Every time I see a good article like this one or Olivier's on the topic of firmware emulation/extraction, I'll be making a note of it in this series.

Someone out there is writing backdoored firmware for routers.

In this entry, Checkpoint uncover a router firmware backdoor targeting TP-LINK devices.

The backdoor itself is pretty simple, being a handful of binaries which collectively offer up a bind shell, SOCKS proxy, reverse shell, file transfer, configuration updates, a watchdog, and HTTP beaconing.

It also tries to disable the firmware update feature as a 'persistence' mechanism by hiding the form on the web interface, which gave me a chuckle.

It is neat to see more firmware rootkits for embedded devices in the wild.
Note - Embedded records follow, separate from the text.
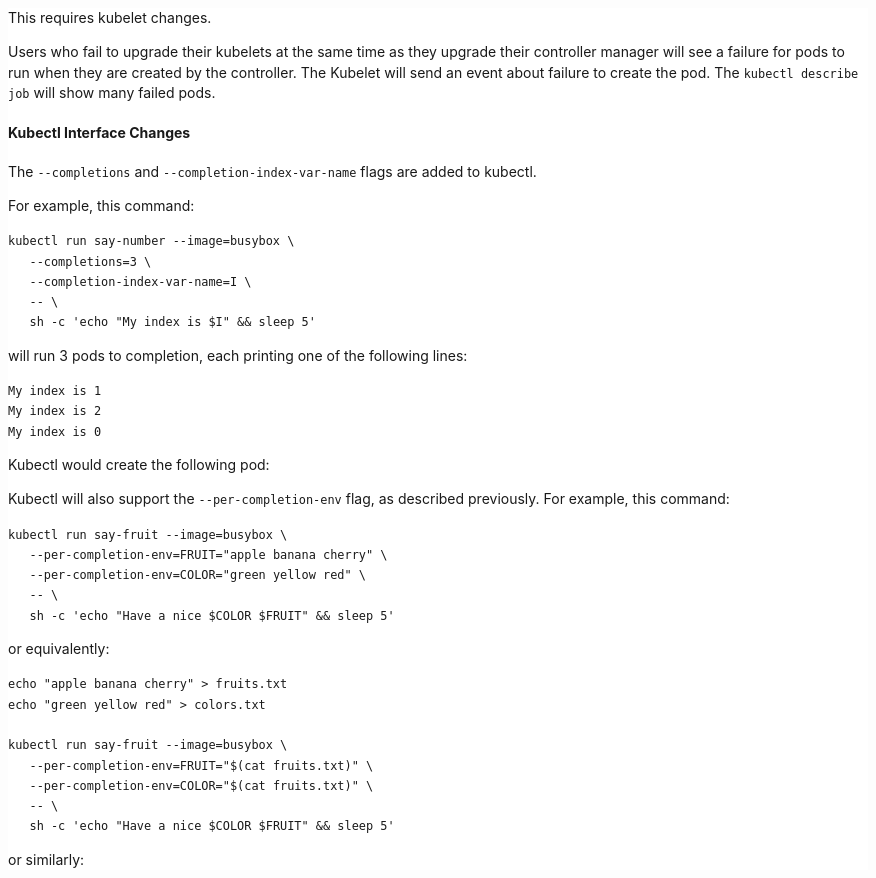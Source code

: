 This requires kubelet changes.

Users who fail to upgrade their kubelets at the same time as they upgrade their controller
manager will see a failure for pods to run when they are created by the controller.
The Kubelet will send an event about failure to create the pod.
The `kubectl describe job` will show many failed pods.


#### Kubectl Interface Changes

The `--completions` and `--completion-index-var-name` flags are added to kubectl.

For example, this command:

```
kubectl run say-number --image=busybox \
   --completions=3 \
   --completion-index-var-name=I \
   -- \
   sh -c 'echo "My index is $I" && sleep 5' 
```

will run 3 pods to completion, each printing one of the following lines:

```
My index is 1
My index is 2
My index is 0
```

Kubectl would create the following pod:



Kubectl will also support the `--per-completion-env` flag, as described previously.
For example, this command:

```
kubectl run say-fruit --image=busybox \
   --per-completion-env=FRUIT="apple banana cherry" \
   --per-completion-env=COLOR="green yellow red" \
   -- \
   sh -c 'echo "Have a nice $COLOR $FRUIT" && sleep 5' 
```

or equivalently:

```
echo "apple banana cherry" > fruits.txt
echo "green yellow red" > colors.txt

kubectl run say-fruit --image=busybox \
   --per-completion-env=FRUIT="$(cat fruits.txt)" \
   --per-completion-env=COLOR="$(cat fruits.txt)" \
   -- \
   sh -c 'echo "Have a nice $COLOR $FRUIT" && sleep 5' 
```

or similarly:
We don't see enough of them in my opinion. I intend to change that somewhat :)

Exposed Quadream spyware control web panel

This article on the zeroclicks substack is interesting. Apparently, someone working for (now defunct, lol) spyware vendor Quadream accidentally uploaded a fair chunk of the source code for their control-panel (the panel customers use to interact with the spyware, launch exploits, etc) to Github.

Oops.

The article goes over some interesting bits found in the leaked source, and makes a few inferences as to how the spyware functions/how it potentially infects victims based on stuff in the code. Neat.

Backdooring SSH Public Keys.

The Hackers Choice have posted an interesting trick that uses a little known quirk of SSH public keys to 'backdoor' a users public key, so that commands are ran whenever they log in. Yet another entry into "infinity ways to backdoor Linux".

Their example one drops their gsocket backdoor (more on that in a later post, I think), ships off the 'secret' from gsocket to a discord channel via a webhook, and then presents the logging in user with their shell prompt or whatever, so they don't notice anything.

They make note that this backdoor can be 'spread' by the user uploading their key elsewhere, for example to a cloud deployment script or ssh-copy-id to a new host.

I do wonder now though, this ability to 'embed' a command in a SSH public key, what impact (if any) will this have on services such as Git servers where SSH public keys can be uploaded via web for authentication?

Someone else can surely answer that question. And probably score a giant bounty.